▸ **Exercise requirements**:
When the word "juice" shows up in a line of the records below, copy that line.

Stored data entries:
--- START ---
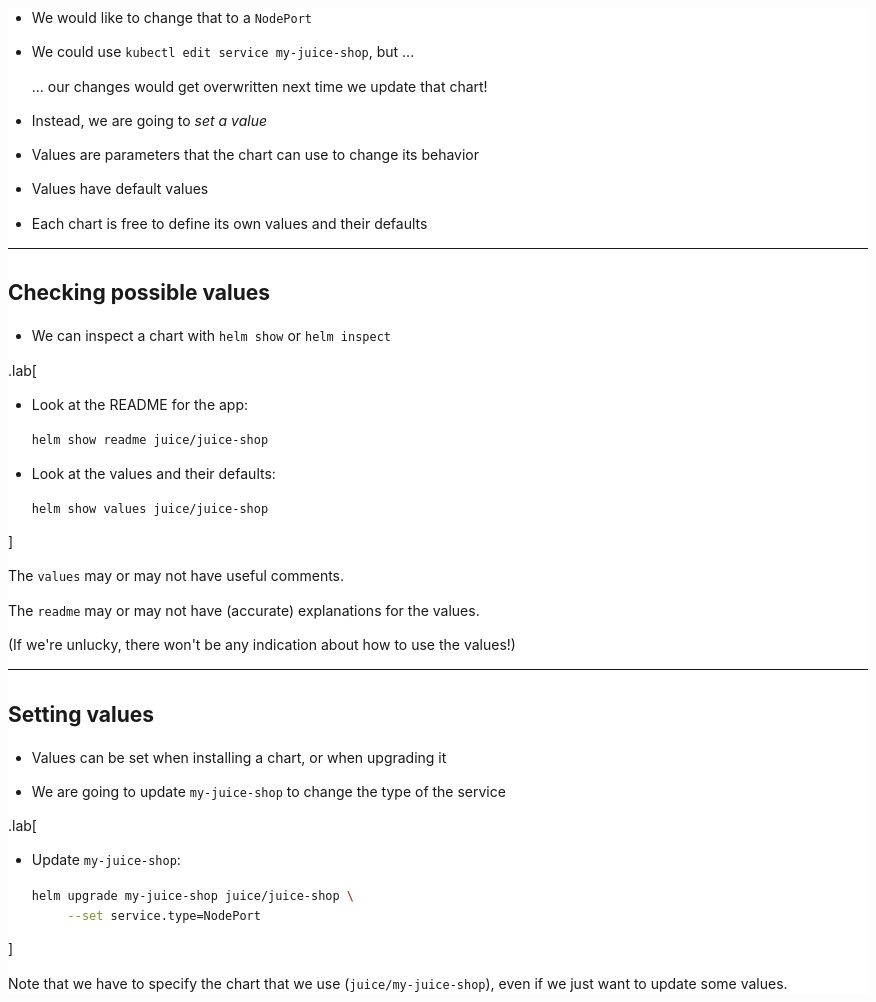 - We would like to change that to a `NodePort`

- We could use `kubectl edit service my-juice-shop`, but ...

  ... our changes would get overwritten next time we update that chart!

- Instead, we are going to *set a value*

- Values are parameters that the chart can use to change its behavior

- Values have default values

- Each chart is free to define its own values and their defaults

---

## Checking possible values

- We can inspect a chart with `helm show` or `helm inspect`

.lab[

- Look at the README for the app:
  ```bash
  helm show readme juice/juice-shop
  ```

- Look at the values and their defaults:
  ```bash
  helm show values juice/juice-shop
  ```

]

The `values` may or may not have useful comments.

The `readme` may or may not have (accurate) explanations for the values.

(If we're unlucky, there won't be any indication about how to use the values!)

---

## Setting values

- Values can be set when installing a chart, or when upgrading it

- We are going to update `my-juice-shop` to change the type of the service

.lab[

- Update `my-juice-shop`:
  ```bash
  helm upgrade my-juice-shop juice/juice-shop \
       --set service.type=NodePort
  ```

]

Note that we have to specify the chart that we use (`juice/my-juice-shop`),
even if we just want to update some values.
--- END ---
▸ **Written reply**:
- We could use `kubectl edit service my-juice-shop`, but ...
  helm show readme juice/juice-shop
  helm show values juice/juice-shop
- We are going to update `my-juice-shop` to change the type of the service
- Update `my-juice-shop`:
  helm upgrade my-juice-shop juice/juice-shop \
Note that we have to specify the chart that we use (`juice/my-juice-shop`),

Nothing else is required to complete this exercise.